▶ [Task item]:
From the records below, please return each line that holds the word "Hello".

▶ [Record set]:
####
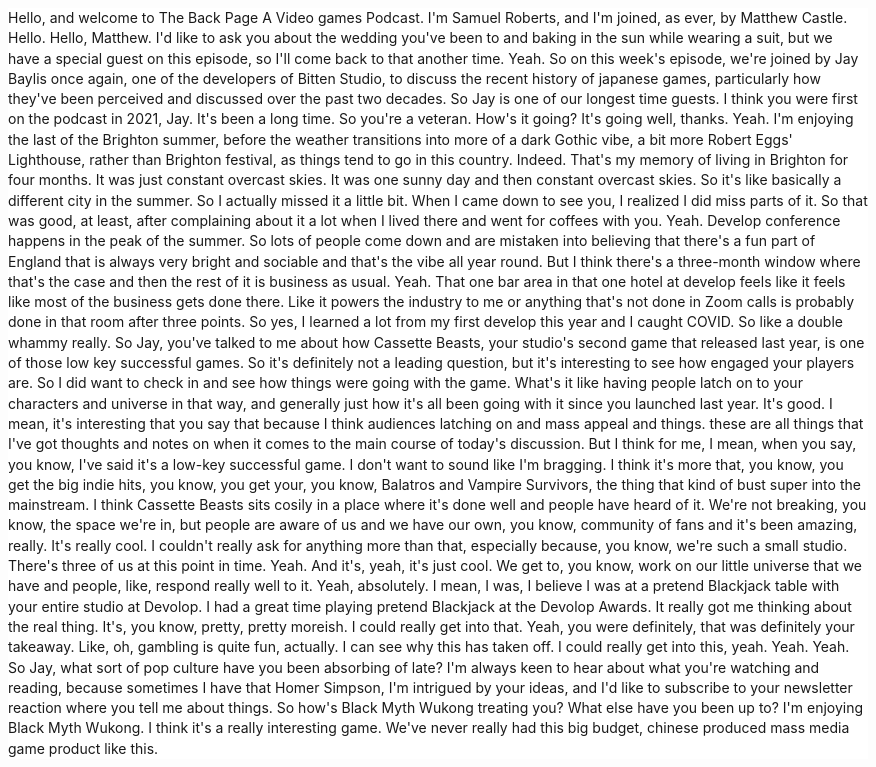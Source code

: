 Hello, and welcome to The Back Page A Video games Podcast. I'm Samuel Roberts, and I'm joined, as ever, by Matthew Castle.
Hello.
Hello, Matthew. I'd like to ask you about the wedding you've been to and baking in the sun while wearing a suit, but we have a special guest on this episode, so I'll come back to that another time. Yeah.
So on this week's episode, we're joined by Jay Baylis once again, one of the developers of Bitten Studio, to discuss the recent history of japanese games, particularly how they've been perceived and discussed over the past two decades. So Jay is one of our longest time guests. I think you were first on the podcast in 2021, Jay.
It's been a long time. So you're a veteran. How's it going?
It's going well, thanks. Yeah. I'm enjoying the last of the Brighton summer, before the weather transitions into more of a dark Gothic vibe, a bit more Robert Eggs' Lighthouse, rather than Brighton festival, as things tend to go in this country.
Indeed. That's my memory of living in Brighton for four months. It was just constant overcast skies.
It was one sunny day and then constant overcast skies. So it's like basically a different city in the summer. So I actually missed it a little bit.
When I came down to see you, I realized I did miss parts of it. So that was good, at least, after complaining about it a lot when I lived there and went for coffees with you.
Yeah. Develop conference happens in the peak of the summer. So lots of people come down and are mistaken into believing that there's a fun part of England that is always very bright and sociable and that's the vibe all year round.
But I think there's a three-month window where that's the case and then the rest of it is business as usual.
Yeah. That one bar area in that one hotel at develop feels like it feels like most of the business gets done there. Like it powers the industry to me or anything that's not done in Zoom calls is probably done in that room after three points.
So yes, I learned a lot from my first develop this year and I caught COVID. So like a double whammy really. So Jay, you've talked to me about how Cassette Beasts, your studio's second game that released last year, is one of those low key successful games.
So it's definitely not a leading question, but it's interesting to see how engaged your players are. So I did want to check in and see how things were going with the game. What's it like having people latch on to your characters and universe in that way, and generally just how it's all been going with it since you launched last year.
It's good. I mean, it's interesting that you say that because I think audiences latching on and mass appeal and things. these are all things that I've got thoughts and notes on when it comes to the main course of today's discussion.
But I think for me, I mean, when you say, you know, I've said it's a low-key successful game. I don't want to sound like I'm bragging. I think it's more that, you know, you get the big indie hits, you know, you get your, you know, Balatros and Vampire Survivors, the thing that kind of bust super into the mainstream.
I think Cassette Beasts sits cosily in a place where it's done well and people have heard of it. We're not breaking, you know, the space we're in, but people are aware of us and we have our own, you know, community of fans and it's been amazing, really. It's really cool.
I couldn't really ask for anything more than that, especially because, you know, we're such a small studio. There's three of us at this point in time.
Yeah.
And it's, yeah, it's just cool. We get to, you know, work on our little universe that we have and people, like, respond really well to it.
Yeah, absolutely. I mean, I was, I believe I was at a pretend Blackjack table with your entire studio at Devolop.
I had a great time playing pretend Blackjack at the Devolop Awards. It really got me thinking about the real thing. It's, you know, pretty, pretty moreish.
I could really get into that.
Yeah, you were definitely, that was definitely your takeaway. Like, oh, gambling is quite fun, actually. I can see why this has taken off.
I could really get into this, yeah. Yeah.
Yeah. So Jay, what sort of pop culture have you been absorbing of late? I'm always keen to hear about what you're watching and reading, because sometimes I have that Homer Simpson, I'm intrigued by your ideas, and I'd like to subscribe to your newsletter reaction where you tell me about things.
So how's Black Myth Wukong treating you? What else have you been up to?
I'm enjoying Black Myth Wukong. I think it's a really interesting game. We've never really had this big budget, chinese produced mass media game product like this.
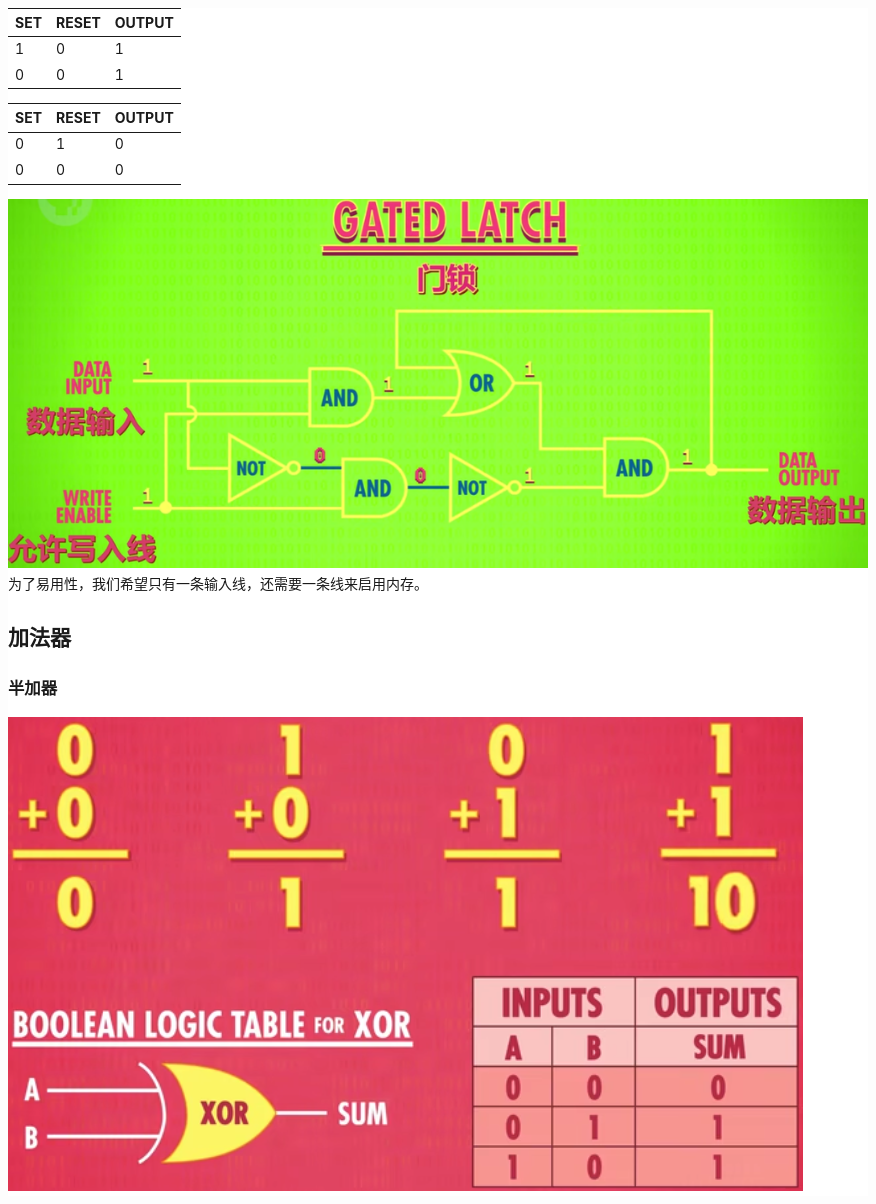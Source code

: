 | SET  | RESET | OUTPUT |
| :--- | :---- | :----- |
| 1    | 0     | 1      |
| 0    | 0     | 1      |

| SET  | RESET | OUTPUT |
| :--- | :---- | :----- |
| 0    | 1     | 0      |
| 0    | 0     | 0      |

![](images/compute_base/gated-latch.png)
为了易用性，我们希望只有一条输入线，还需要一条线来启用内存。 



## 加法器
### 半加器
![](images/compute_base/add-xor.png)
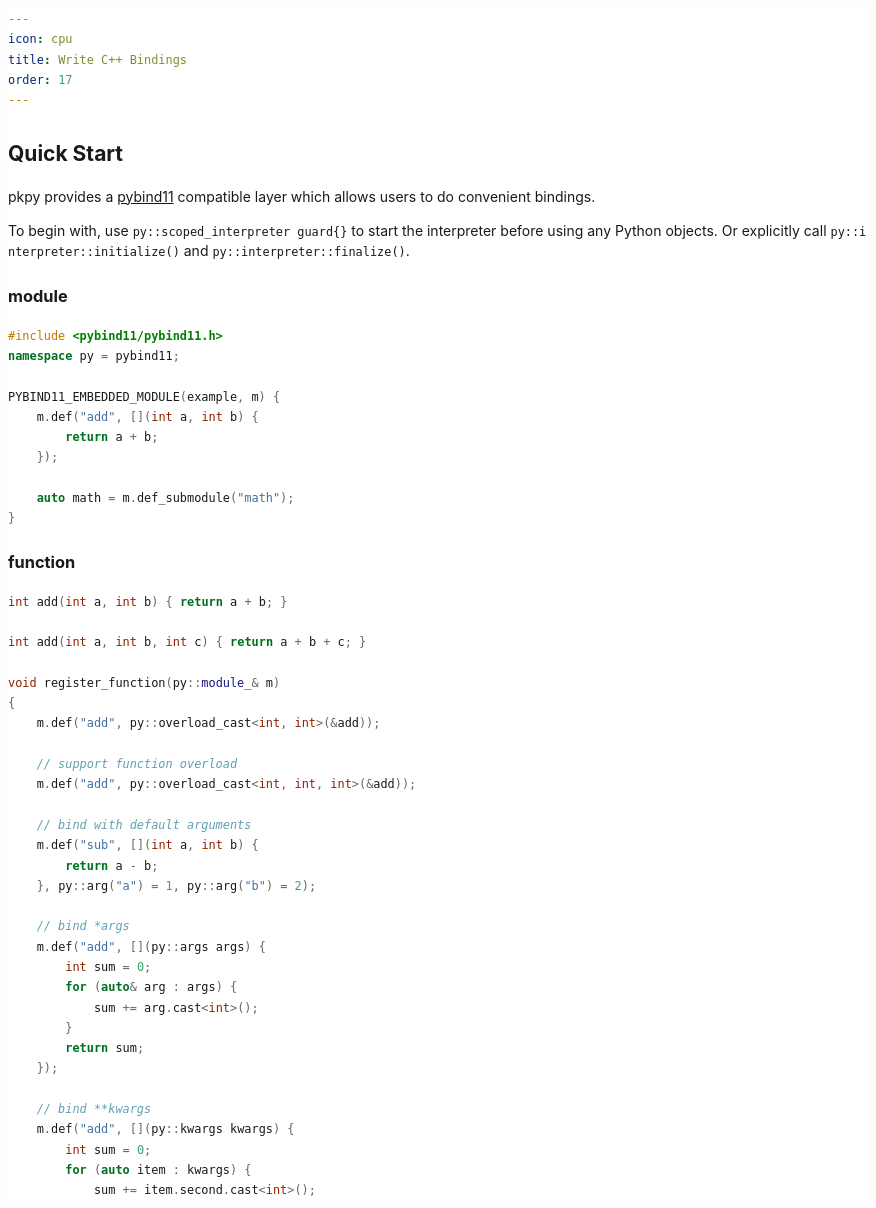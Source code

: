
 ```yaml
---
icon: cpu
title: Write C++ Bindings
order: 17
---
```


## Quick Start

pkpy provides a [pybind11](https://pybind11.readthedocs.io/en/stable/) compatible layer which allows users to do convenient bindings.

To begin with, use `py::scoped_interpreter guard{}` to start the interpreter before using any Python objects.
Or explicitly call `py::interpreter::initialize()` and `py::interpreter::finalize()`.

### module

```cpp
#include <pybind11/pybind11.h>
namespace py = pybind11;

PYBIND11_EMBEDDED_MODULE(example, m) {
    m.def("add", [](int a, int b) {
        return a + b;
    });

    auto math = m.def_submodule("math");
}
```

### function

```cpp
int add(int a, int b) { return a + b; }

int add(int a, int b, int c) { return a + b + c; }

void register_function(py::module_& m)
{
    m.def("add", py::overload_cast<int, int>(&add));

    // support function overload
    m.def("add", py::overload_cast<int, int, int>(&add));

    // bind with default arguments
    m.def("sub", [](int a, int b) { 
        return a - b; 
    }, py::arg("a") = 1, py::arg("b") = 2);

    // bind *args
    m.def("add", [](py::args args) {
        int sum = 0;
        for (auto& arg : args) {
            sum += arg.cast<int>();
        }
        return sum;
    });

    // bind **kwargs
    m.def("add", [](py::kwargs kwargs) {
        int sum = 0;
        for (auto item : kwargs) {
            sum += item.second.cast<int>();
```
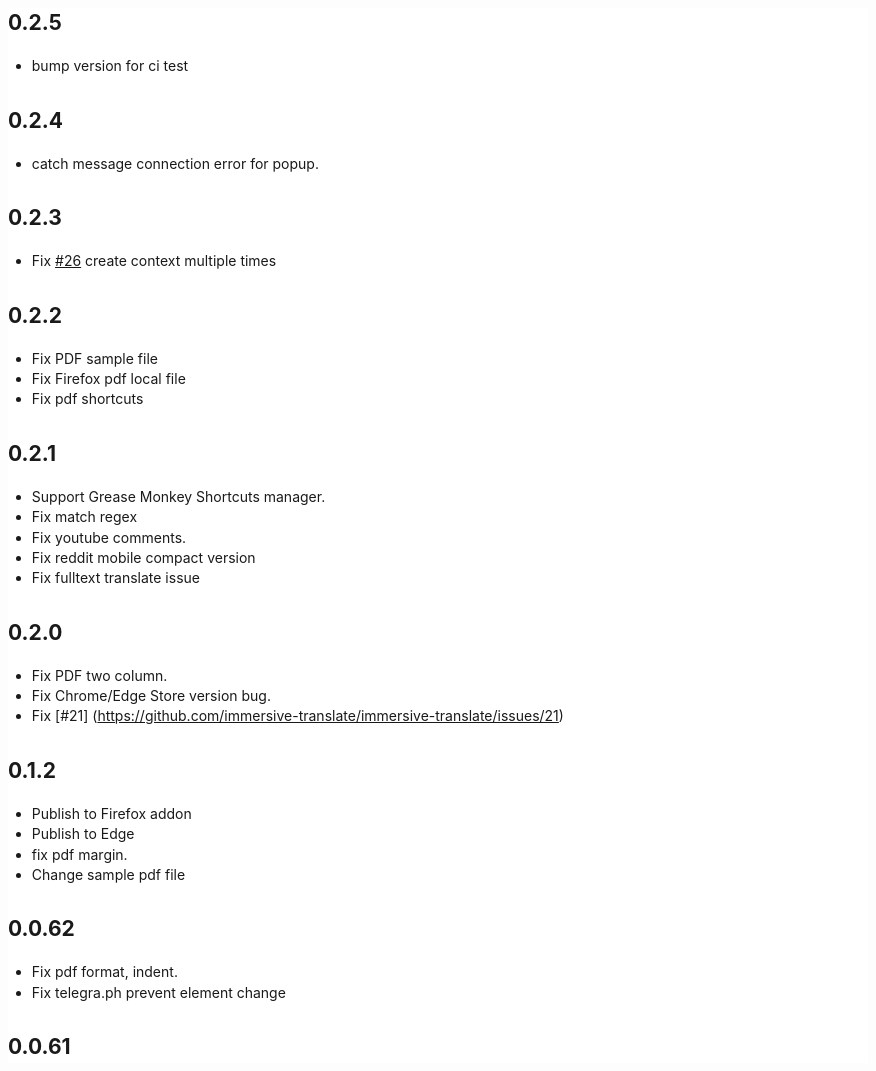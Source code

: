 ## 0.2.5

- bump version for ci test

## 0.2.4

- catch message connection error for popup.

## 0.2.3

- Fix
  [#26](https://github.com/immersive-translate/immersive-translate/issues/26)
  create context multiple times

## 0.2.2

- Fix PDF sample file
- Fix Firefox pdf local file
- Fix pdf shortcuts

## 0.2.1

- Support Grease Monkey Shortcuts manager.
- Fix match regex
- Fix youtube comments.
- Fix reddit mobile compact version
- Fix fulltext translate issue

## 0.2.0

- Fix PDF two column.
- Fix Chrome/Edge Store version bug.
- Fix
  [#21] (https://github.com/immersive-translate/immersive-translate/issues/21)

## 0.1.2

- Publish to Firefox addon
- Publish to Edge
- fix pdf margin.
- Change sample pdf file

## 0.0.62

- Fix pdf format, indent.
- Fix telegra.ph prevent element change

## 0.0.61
####
▶ [Result below]:
: Hello, and welcome to The Back Page A Video games Podcast. I'm Samuel Roberts, and I'm joined, as ever, by Matthew Castle.
Hello.
Hello, Matthew. I'd like to ask you about the wedding you've been to and baking in the sun while wearing a suit, but we have a special guest on this episode, so I'll come back to that another time. Yeah.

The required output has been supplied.